No we observe how each airline does individually by calculating their total delays compared to the total number of operated flights within each city .

flight_stats <- flight_data_tidy %>%
  group_by(Airline, City) %>%
  summarise(
    Total_Flights = sum(Count),  # Total flights (on-time + delayed)
    Delayed_Flights = sum(Count[Status == "delayed"]),  # Delayed flights
    OnTime_Flights = sum(Count[Status == "on time"]),  # On-time flights
    Rate_of_Delay = Delayed_Flights / Total_Flights  # Calculate the rate of delay
  )

knitr::kable(flight_stats,"simple")

Airline	City	Total_Flights	Delayed_Flights	OnTime_Flights	Rate_of_Delay
AM WEST	Los Angeles	811	117	694	0.1442663
AM WEST	Phoenix	5255	415	4840	0.0789724
AM WEST	San Diego	448	65	383	0.1450893
AM WEST	San Francisco	449	129	320	0.2873051
AM WEST	Seattle	262	61	201	0.2328244
Alaska	Los Angeles	559	62	497	0.1109123
Alaska	Phoenix	233	12	221	0.0515021
Alaska	San Diego	232	20	212	0.0862069
Alaska	San Francisco	605	102	503	0.1685950
Alaska	Seattle	2146	305	1841	0.1421249

We can now bring it all together and plot the average rate of delays for Alaska and AM West and compare it against the average city rate of delay which is symbolized by the red dot in this plot

ggplot() +
  # Bar plot for the rate of delay (
  geom_bar(data = flight_stats, aes(x = City, y = Rate_of_Delay, fill = Airline), 
           stat = "identity", position = "dodge", show.legend = TRUE) +  
  geom_point(data = flight_stats_city, aes(x = City, y = Rate_of_Delay), 
             color = "red", size = 4, shape = 16, show.legend = FALSE) + 
  # Labels and title
  labs(x = "City",
       y = "Rate of Delay") + 
  theme_minimal() +
  theme(axis.text.x = element_text(angle = 45, hjust = 1))

Findings

From this graph the data on flight delays is a lot more clear.
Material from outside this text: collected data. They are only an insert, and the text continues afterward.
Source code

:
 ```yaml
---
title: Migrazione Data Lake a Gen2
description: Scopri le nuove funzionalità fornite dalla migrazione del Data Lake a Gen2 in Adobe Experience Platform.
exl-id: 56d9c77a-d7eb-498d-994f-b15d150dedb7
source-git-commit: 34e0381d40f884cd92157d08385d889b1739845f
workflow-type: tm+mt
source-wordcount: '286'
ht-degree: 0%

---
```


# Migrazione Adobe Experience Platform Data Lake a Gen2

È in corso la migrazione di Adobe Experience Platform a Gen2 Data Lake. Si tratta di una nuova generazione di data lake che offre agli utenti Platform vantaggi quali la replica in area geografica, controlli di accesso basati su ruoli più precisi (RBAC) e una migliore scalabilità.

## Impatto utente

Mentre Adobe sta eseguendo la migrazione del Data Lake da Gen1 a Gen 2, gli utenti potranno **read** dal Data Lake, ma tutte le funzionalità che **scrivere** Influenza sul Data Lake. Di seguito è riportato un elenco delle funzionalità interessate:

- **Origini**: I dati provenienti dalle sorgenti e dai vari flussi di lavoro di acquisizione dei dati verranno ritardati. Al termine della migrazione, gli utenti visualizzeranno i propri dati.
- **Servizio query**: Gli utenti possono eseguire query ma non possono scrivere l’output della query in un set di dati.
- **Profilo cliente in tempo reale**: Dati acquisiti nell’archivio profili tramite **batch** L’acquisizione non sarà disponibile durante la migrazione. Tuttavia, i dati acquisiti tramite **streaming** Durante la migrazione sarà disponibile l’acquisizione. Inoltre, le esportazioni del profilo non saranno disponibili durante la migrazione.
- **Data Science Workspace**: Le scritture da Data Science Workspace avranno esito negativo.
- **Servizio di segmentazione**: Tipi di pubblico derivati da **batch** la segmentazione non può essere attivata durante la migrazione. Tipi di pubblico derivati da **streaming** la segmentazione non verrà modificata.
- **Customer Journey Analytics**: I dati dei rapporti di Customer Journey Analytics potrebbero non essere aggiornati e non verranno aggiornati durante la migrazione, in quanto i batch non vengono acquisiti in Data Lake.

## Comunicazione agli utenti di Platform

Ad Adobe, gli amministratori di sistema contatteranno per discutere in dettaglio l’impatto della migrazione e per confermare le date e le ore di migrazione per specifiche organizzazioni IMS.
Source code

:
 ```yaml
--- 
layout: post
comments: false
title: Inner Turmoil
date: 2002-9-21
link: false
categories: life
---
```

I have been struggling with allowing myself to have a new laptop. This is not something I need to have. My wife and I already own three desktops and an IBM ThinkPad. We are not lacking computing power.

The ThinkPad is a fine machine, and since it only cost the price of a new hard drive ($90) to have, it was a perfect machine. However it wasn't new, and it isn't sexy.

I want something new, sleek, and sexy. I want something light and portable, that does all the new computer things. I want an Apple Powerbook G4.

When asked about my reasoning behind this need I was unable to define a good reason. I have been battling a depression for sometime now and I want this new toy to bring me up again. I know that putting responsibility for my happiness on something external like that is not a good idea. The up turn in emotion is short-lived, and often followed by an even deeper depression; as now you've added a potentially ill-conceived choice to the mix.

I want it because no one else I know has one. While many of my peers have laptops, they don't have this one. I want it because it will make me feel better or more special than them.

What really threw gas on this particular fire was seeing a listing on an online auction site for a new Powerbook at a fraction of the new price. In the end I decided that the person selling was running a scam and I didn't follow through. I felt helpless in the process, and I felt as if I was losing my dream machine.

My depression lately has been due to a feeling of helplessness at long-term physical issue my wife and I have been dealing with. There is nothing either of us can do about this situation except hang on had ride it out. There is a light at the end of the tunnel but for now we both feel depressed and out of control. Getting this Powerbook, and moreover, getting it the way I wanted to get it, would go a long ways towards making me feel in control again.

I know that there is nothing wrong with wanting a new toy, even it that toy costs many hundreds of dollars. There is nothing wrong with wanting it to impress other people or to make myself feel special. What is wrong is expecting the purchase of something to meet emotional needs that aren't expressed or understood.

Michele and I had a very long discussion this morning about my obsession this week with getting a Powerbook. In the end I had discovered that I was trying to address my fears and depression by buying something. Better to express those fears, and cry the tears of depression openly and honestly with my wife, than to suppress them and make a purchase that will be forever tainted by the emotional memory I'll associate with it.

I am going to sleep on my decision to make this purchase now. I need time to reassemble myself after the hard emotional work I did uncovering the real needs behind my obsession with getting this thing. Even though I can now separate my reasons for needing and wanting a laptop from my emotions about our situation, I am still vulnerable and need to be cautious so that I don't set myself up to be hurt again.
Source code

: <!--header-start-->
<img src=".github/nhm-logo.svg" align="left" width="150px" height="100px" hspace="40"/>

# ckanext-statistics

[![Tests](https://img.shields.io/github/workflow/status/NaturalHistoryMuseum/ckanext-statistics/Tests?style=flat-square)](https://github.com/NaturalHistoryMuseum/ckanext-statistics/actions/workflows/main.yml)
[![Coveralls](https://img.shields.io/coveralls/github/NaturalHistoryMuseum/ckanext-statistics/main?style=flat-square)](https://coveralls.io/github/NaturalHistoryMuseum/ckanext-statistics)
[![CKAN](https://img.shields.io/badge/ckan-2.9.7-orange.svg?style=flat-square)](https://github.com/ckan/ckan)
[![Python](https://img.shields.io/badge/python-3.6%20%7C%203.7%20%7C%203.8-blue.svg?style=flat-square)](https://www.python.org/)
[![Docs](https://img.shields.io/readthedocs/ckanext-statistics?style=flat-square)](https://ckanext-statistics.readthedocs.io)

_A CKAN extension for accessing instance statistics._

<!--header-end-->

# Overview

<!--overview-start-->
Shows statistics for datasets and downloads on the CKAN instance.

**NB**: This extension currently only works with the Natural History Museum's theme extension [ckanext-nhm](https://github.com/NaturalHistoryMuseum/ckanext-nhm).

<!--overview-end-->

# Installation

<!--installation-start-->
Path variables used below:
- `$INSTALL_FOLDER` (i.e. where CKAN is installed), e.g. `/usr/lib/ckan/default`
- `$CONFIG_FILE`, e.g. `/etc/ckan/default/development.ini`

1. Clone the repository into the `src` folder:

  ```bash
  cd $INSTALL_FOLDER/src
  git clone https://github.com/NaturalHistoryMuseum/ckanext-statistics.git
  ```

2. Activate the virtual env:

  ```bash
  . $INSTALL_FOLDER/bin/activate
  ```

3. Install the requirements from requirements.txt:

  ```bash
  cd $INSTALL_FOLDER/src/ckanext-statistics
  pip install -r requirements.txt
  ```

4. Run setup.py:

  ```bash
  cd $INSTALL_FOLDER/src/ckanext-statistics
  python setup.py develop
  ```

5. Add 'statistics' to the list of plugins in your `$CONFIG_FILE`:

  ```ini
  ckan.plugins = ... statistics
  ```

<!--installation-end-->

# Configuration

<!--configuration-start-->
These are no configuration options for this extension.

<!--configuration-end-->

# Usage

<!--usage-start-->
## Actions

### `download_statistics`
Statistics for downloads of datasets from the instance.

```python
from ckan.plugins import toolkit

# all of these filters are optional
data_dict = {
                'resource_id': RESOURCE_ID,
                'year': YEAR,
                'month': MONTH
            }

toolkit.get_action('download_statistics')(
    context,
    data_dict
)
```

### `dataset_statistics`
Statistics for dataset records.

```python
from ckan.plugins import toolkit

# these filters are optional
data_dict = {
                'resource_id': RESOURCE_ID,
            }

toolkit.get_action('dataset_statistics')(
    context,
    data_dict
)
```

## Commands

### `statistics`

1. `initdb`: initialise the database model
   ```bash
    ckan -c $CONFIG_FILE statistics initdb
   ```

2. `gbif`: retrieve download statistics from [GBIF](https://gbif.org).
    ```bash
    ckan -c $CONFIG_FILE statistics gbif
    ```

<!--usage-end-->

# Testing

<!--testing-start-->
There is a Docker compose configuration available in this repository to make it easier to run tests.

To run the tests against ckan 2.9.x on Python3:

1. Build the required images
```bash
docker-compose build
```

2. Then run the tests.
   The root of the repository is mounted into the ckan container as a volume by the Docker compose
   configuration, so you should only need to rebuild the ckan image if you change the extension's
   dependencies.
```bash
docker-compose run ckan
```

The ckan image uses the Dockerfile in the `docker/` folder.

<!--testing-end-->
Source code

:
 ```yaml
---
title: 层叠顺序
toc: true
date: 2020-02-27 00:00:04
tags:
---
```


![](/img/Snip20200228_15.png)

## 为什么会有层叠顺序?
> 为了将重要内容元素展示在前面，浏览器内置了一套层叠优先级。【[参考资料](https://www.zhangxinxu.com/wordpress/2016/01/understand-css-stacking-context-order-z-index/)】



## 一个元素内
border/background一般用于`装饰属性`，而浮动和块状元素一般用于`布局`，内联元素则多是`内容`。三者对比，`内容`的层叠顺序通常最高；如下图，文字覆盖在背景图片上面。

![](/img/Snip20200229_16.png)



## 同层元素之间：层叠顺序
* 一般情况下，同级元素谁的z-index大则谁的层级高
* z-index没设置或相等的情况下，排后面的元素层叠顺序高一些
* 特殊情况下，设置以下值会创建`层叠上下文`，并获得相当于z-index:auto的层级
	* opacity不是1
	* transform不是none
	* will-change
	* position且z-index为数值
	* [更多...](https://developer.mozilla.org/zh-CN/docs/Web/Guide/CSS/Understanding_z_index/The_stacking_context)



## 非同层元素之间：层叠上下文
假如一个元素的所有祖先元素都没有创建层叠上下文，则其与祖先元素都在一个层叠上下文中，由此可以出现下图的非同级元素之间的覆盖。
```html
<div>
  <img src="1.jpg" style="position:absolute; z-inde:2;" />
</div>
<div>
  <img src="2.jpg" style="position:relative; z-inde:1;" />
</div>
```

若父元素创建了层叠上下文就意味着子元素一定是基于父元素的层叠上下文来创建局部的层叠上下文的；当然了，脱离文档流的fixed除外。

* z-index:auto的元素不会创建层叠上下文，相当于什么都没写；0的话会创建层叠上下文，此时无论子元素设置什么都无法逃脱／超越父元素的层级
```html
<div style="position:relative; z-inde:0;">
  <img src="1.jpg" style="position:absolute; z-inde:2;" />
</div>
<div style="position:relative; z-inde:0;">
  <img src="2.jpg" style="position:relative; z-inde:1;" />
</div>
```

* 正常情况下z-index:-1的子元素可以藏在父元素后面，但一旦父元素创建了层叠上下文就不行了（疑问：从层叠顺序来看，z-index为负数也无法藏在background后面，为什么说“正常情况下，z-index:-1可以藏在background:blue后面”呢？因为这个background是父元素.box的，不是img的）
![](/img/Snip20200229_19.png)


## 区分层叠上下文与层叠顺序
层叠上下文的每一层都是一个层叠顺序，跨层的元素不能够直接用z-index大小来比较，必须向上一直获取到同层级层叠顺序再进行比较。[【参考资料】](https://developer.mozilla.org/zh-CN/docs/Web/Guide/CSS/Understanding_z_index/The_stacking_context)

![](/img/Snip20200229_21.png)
While their overall delay rates where higher, At all 5 cities Alaska performs better than both the city average and AM West. In other words, if you were to fly to one of these cities, choosing Alaska would would ensure that your rate of delays are significantly lower than the city average. This is even true in cities like Seattle and San Francisco where they have a higher volume of operated flights compared to AM West.

Explaining the discrepancy

The overall rates that are misleading is the result of volume discrepancy when it comes to AM west among the 5 cities. In this example, Phoenix has 5,255 flights operated by AM WEST with a relatively low 7.89 percentage delay rate while their delay rates across the other 4 cities lie around 15 - 20 percent. AM WEST’s volume going to phoenix counts for 78 percent of the total volume and therefore contributes significantly to their overall delay rates bringing it down.

On the other hand Alaska’s delay rate for its highest volume city Seattle with 2146 flights is on the higher end of its average delay rates across cities. Even though its lower than the AM west volume discrepancy, it accounts for 567 percent of all of Alaska’s flights, using their overall rate of delay higher

Conclusion

When analyzing data its important to consider groupings of variables that might be affecting your results. This data set is a good example for understanding the Simpsons paradox where the relationship between variables reverse or disappear when grouped using another variable.